| TASK PROMPT |
For each line below, check whether "challenges" is present. Report how many lines have it, nothing else.

| SOURCE RECORDS |
========================================

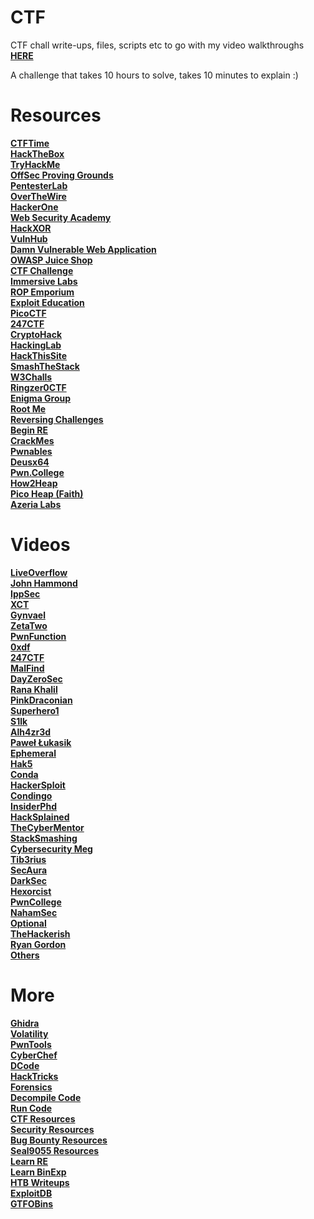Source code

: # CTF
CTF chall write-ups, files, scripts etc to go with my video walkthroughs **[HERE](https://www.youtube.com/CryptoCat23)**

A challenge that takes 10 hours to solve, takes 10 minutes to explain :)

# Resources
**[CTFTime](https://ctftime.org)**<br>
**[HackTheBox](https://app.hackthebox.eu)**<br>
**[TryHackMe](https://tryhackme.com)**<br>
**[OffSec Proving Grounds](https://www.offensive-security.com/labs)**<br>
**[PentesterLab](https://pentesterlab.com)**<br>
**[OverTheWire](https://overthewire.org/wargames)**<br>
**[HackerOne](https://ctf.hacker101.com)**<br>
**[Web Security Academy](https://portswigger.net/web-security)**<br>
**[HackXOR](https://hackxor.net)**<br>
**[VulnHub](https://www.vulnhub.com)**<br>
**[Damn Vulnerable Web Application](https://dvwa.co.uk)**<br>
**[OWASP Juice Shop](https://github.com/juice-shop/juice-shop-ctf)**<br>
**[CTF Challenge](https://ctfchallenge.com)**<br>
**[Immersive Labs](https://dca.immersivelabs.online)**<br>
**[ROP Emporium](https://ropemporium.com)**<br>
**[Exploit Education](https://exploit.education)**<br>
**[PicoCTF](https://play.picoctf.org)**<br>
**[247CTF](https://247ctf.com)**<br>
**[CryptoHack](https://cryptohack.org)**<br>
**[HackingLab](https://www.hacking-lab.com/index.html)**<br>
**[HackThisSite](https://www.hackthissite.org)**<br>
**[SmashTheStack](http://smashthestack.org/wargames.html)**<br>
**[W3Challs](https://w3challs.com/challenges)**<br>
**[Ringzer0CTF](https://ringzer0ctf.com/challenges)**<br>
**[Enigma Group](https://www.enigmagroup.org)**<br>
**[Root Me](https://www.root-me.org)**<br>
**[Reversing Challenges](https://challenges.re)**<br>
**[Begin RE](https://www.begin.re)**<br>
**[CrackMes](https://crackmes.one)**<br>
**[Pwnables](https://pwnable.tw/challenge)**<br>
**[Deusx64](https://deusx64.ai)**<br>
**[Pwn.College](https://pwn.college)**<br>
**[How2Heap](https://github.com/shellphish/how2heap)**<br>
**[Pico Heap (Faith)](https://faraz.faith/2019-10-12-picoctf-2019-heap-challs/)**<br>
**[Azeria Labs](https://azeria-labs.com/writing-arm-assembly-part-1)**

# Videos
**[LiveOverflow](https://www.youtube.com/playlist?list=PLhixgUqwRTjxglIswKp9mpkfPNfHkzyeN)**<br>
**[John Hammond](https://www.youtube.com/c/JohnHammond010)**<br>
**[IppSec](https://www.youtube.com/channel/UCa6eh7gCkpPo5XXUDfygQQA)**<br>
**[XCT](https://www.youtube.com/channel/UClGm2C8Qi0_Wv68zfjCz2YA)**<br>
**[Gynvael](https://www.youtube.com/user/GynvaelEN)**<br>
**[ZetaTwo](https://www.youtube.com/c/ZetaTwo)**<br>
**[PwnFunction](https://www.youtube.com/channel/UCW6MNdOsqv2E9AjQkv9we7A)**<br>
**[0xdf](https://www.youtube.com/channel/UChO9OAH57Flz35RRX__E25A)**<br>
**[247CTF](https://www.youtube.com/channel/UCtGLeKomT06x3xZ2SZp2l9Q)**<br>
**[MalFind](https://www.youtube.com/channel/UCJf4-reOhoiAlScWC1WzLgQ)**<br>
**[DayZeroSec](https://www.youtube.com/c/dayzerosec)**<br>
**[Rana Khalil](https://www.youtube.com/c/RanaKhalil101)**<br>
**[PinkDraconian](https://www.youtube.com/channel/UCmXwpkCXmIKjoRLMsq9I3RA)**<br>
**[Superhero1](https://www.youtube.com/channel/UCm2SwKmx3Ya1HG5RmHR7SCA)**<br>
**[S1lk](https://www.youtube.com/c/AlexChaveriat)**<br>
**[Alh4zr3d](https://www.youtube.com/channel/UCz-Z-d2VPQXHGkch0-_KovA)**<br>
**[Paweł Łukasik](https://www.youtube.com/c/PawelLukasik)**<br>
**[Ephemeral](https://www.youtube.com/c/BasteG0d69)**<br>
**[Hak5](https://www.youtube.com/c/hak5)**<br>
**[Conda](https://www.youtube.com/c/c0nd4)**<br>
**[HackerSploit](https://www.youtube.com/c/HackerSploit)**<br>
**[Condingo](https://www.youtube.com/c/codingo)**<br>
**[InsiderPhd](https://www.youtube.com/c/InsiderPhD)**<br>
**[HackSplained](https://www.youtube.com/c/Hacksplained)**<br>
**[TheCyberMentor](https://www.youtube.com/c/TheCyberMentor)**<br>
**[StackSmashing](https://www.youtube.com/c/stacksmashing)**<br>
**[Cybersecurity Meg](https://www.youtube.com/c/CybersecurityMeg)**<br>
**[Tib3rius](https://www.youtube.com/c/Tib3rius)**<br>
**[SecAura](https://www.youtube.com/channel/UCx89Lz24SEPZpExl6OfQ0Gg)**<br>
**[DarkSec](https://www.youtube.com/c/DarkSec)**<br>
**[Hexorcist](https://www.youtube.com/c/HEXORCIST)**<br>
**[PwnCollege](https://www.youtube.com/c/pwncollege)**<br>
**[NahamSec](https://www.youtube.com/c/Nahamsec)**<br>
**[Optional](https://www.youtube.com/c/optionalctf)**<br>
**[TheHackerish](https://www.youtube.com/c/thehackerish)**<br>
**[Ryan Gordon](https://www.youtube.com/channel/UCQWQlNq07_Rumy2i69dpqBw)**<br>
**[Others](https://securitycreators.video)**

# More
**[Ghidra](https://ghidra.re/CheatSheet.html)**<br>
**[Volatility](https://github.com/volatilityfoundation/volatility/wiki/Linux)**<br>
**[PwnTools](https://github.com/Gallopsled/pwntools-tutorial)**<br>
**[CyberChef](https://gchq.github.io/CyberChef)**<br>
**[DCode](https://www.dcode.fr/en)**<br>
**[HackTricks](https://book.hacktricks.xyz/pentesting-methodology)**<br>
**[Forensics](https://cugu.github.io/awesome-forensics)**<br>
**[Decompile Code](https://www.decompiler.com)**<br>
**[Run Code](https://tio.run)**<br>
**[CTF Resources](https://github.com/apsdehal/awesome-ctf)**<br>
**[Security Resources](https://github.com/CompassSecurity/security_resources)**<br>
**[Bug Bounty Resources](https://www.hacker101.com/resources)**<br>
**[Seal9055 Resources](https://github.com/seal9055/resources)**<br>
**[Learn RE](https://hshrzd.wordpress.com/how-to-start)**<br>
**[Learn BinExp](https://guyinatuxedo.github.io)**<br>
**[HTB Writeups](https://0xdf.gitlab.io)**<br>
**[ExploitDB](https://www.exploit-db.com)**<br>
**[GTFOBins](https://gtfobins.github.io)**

========================================

| SOLUTION TO THIS TASK |
3